The art of Chinese calligraphy has much to teach us about playing a stringed instrument, writes violist Hsin-Yun Huang
All art forms are mirrors of our inner selves. From writers to composers, from dancers to musicians, from artists to actors – the moment we are touched by inspiration, time stands still and we focus inward to create a transcendent artistic experience. It is every musician’s goal to communicate from the soul through music.
Ancient Chinese ideology taught that a cultured person was expected to study in six areas: etiquette, musicology, archery, chariot driving, literacy, and quantitative methodology and cosmology.
To explain each area further:
- Etiquette encompasses human and social behavior. It includes law, management and communication sciences
- Musicology includes music performance, popular culture, ceremonies, rituals and spirituality
- Archery broadly represents martial skills, sports and gentlemen’s competition
- Chariot driving stands for martial arts and physical culture
- Literacy includes reading, writing, literature, history and philosophy
- Quantitative methodology and cosmology stands for physics, arithmetic and mathematics.
Music comes second in this ranking and is seen in the same category as spirituality. How appropriate! For it is through spirituality that a musician finds his or her true voice.
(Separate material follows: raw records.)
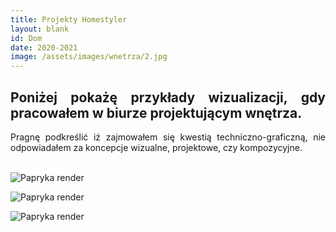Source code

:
 ```yaml
---
title: Projekty Homestyler
layout: blank
id: Dom
date: 2020-2021
image: /assets/images/wnetrza/2.jpg
---
```


<div style="text-align: justify"> 
<h2> 
Poniżej pokażę przykłady wizualizacji, gdy pracowałem w biurze projektującym wnętrza.
</h2>
Pragnę podkreślić iż zajmowałem się kwestią techniczno-graficzną, nie odpowiadałem za koncepcje wizualne, projektowe, czy kompozycyjne.
<br>
<br>
</div>

![Papryka render]({{site.url}}/assets/images/wnetrza/1.jpg)

![Papryka render]({{site.url}}/assets/images/wnetrza/2.jpg)

![Papryka render]({{site.url}}/assets/images/wnetrza/3.jpg)


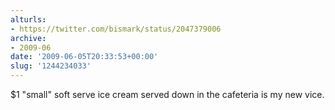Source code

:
 ```yaml
---
alturls:
- https://twitter.com/bismark/status/2047379006
archive:
- 2009-06
date: '2009-06-05T20:33:53+00:00'
slug: '1244234033'
---
```


$1 "small" soft serve ice cream served down in the cafeteria is my new vice.

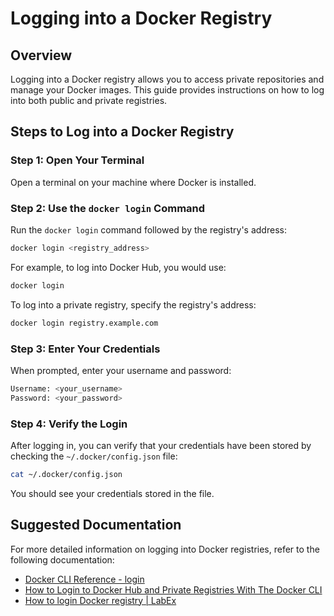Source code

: 
# Logging into a Docker Registry

## Overview

Logging into a Docker registry allows you to access private repositories and manage your Docker images. This guide provides instructions on how to log into both public and private registries.

## Steps to Log into a Docker Registry

### Step 1: Open Your Terminal

Open a terminal on your machine where Docker is installed.

### Step 2: Use the `docker login` Command

Run the `docker login` command followed by the registry's address:

```bash
docker login <registry_address>
```

For example, to log into Docker Hub, you would use:

```bash
docker login
```

To log into a private registry, specify the registry's address:

```bash
docker login registry.example.com
```

### Step 3: Enter Your Credentials

When prompted, enter your username and password:

```bash
Username: <your_username>
Password: <your_password>
```

### Step 4: Verify the Login

After logging in, you can verify that your credentials have been stored by checking the `~/.docker/config.json` file:

```bash
cat ~/.docker/config.json
```

You should see your credentials stored in the file.

## Suggested Documentation

For more detailed information on logging into Docker registries, refer to the following documentation:

- [Docker CLI Reference - login](https://docs.docker.com/reference/cli/docker/login/)
- [How to Login to Docker Hub and Private Registries With The Docker CLI](https://www.howtogeek.com/devops/how-to-login-to-docker-hub-and-private-registries-with-the-docker-cli/)
- [How to login Docker registry | LabEx](https://labex.io/tutorials/docker-how-to-login-docker-registry-418063)


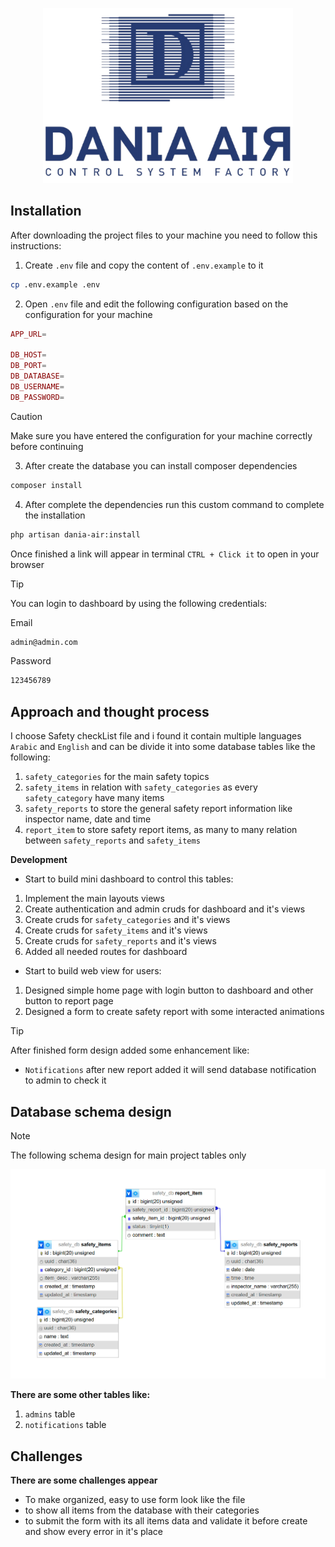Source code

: <p align="center"><a href="https://daniaair.com" target="_blank"><img src="public\assets\images\logo.png" width="400" alt="Dania Air Logo"></a></p> 


## Installation
After downloading the project files to your machine you need to follow this instructions:

1. Create `.env` file and copy the content of `.env.example` to it

```bash
cp .env.example .env
```

2. Open `.env` file and edit the following configuration based on the configuration for your machine

```php
APP_URL=

DB_HOST=
DB_PORT=
DB_DATABASE=
DB_USERNAME=
DB_PASSWORD=
```
> [!CAUTION]
> Make sure you have entered the configuration for your machine correctly before continuing

3. After create the database you can install composer dependencies

```bash
composer install
```

4. After complete the dependencies run this custom command to complete the installation

```bash
php artisan dania-air:install
```

Once finished a link will appear in terminal `CTRL + Click it` to open in your browser

> [!TIP]
> You can login to dashboard by using the following credentials:
>
> Email
> ```bash
> admin@admin.com
> ```
> Password
> ```bash
> 123456789
> ```

## Approach and thought process

I choose Safety checkList file and i found it contain multiple languages `Arabic` and `English`
and can be divide it into some database tables like the following:

1. `safety_categories` for the main safety topics
2. `safety_items` in relation with `safety_categories` as every `safety_category` have many items
3. `safety_reports` to store the general safety report information like inspector name, date and time
4. `report_item` to store safety report items, as many to many relation between `safety_reports` and `safety_items`

__Development__
- Start to build mini dashboard to control this tables:
1. Implement the main layouts views
2. Create authentication and admin cruds for dashboard and it's views
3. Create cruds for `safety_categories` and it's views
4. Create cruds for `safety_items` and it's views 
5. Create cruds for `safety_reports` and it's views
6. Added all needed routes for dashboard

- Start to build web view for users:
1. Designed simple home page with login button to dashboard and other button to report page
2. Designed a form to create safety report with some interacted animations

> [!TIP]
> After finished form design added some enhancement like:
>
> - `Notifications` after new report added it will send database notification to admin to check it

## Database schema design

> [!NOTE]
> The following schema design for main project tables only

<p align="center"><img src="public\assets\images\database.png" width="800" alt="Database schema"></p>

__There are some other tables like:__
1. `admins` table
2. `notifications` table

## Challenges

__There are some challenges appear__
- To make organized, easy to use form look like the file 
- to show all items from the database with their categories
- to submit the form with its all items data and validate it before create and show every error in it's place



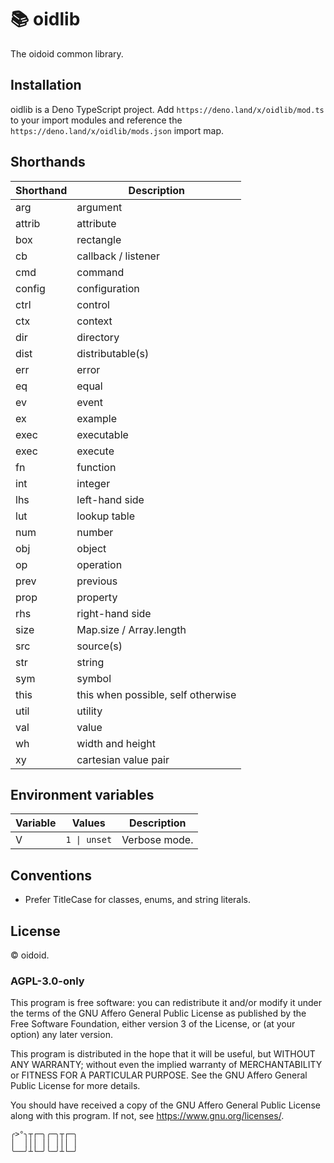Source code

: # 📚 oidlib

The oidoid common library.

## Installation

oidlib is a Deno TypeScript project. Add `https://deno.land/x/oidlib/mod.ts` to
your import modules and reference the `https://deno.land/x/oidlib/mods.json`
import map.

## Shorthands

| Shorthand | Description                        |
| --------- | ---------------------------------- |
| arg       | argument                           |
| attrib    | attribute                          |
| box       | rectangle                          |
| cb        | callback / listener                |
| cmd       | command                            |
| config    | configuration                      |
| ctrl      | control                            |
| ctx       | context                            |
| dir       | directory                          |
| dist      | distributable(s)                   |
| err       | error                              |
| eq        | equal                              |
| ev        | event                              |
| ex        | example                            |
| exec      | executable                         |
| exec      | execute                            |
| fn        | function                           |
| int       | integer                            |
| lhs       | left-hand side                     |
| lut       | lookup table                       |
| num       | number                             |
| obj       | object                             |
| op        | operation                          |
| prev      | previous                           |
| prop      | property                           |
| rhs       | right-hand side                    |
| size      | Map.size / Array.length            |
| src       | source(s)                          |
| str       | string                             |
| sym       | symbol                             |
| this      | this when possible, self otherwise |
| util      | utility                            |
| val       | value                              |
| wh        | width and height                   |
| xy        | cartesian value pair               |

## Environment variables

| Variable | Values       | Description   |
| -------- | ------------ | ------------- |
| V        | `1 \| unset` | Verbose mode. |

## Conventions

- Prefer TitleCase for classes, enums, and string literals.

## License

© oidoid.

### AGPL-3.0-only

This program is free software: you can redistribute it and/or modify it under
the terms of the GNU Affero General Public License as published by the Free
Software Foundation, either version 3 of the License, or (at your option) any
later version.

This program is distributed in the hope that it will be useful, but WITHOUT ANY
WARRANTY; without even the implied warranty of MERCHANTABILITY or FITNESS FOR A
PARTICULAR PURPOSE. See the GNU Affero General Public License for more details.

You should have received a copy of the GNU Affero General Public License along
with this program. If not, see <https://www.gnu.org/licenses/>.

```
╭>°╮┬┌─╮╭─╮┬┌─╮
│  │││ ││ │││ │
╰──╯┴└─╯╰─╯┴└─╯
```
String players use their bodies in an asymmetrical way. Good string playing is a combination of great left-hand action plus a musical right arm. It is interesting to think how our brains would need to work in order for the two parts to be liberated from each other. A tight left hand often means a tight right hand, which could translate to a stiff bow. A rigid right arm often means a lack of inner flow, which can surface in a stiff neck or inflexibility of the left arm. The key is cultivating a sense of flow from within.
As a child, I loved Chinese calligraphy. Each practice session would last two hours. During this time, there was often only silence. I would sit with my black inkstone, my rice paper and my study book, and practise stroke by stroke, character by character. It was one of my favourite activities, and I got good enough to represent my school for local competitions. This discipline involved cultivating a relaxed body and focused, clear mind, and a conscious way of coupling each stroke with the breath. The right hand built a relationship with the brush pen in much the same way as with a bow – gently guiding, yet at the same time allowing it to lead. Calligraphy became an opportunity for meditation in my busy middle school schedule.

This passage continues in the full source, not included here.